People in recovery—or those who just no longer want to drink alcohol for health or lifestyle reasons—get frustrated with having to decline wine pairings at fine-dining restaurants, Spaeth says. 

And beer and cocktail pairings are also becoming more popular as well. And while these diners aren’t interested in the traditional pairings, they do crave an elevated food experience with some sort of a sophisticated beverage. “They wanted an experience which felt inclusive and safe, but at the same time honored their lifestyle choice to not drink,” she said of the guests she queried.  

For the first event in September, Chef Carrie McCabe-Johnson of Nighingale was the guest chef, along with her son Jakob, who did the non-alcoholic pairings. Ann Ahmed of Lat 14 did the October supper featuring a Lao Pha Kwan dinner along with the Baci Ceremony. 

Seating is first come and diners sit at the long communal tables, which invites conversation as well as passing dishes of food. About 140 paying guests were in attendance in September.

A savory pink drink greeted guests who sat at communal tables to enjoy the four-course meal. 

“It felt like the beginning of something very special in the Twin Cities—the start of a community that values cuisine and high-quality alcohol-free beverages,” says Suzanne Kubach, who was a dinner guest at the September event. “The huge turnout demonstrates that diners want sophisticated, alcohol-free beverage options on menus. I hope other restaurants follow Nightingale’s and Lynhall’s lead.”

The idea of foregoing the alcohol but not the spirit of pairing food and wine is cropping up more and more often. The events are sometimes called “dry dinners” and the participants, “sober curious.” In trend-setting California, the events cater to millennials and include activities, such as tarot card readings, life coaching and something called a “cuddling sanctuary,” according to the Fix, an online information source for the addition and recovery population. There are also such things as “juice crawls.”

According to Social Standards’ Consumer Analytics, which monitors what’s being talked about on social media platforms, conversations about low-alcoholic options are starting to gain traction. Around 15 percent of consumers are talking on social media about non-alcoholic topics and mocktails, which is nearly double what it was over the past few years. 

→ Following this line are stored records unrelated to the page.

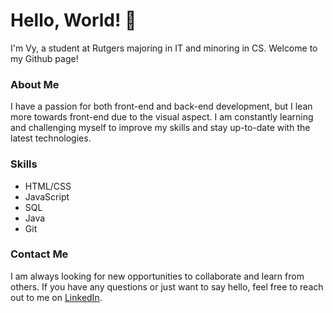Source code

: 
# Hello, World! 👋
I'm Vy, a student at Rutgers majoring in IT and minoring in CS. Welcome to my Github page!

### About Me
I have a passion for both front-end and back-end development, but I lean more towards front-end due to the visual aspect. I am constantly learning and challenging myself to improve my skills and stay up-to-date with the latest technologies.

### Skills
- HTML/CSS
- JavaScript
- SQL
- Java
- Git
### Contact Me
I am always looking for new opportunities to collaborate and learn from others. If you have any questions or just want to say hello, feel free to reach out to me on [LinkedIn](https://www.linkedin.com/in/tvy-nguyen/).

<!---
vytngn/vytngn is a ✨ special ✨ repository because its `README.md` (this file) appears on your GitHub profile.
You can click the Preview link to take a look at your changes.
--->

Ironically, there’s a downside to the trend, as well: Seeing it as a trend. Since for many people, including a high number in the hospitality industry, being sober isn’t a choice, it’s a lifeline. Making sobriety the flavor of the day—as in here today, gone tomorrow—is doing a disservice to people who struggle with it on a daily basis, some sobriety advocates are saying. 

But offering diners a choice is what hospitality is all about. And if it’s a healthy, life-affirming choice—all the better.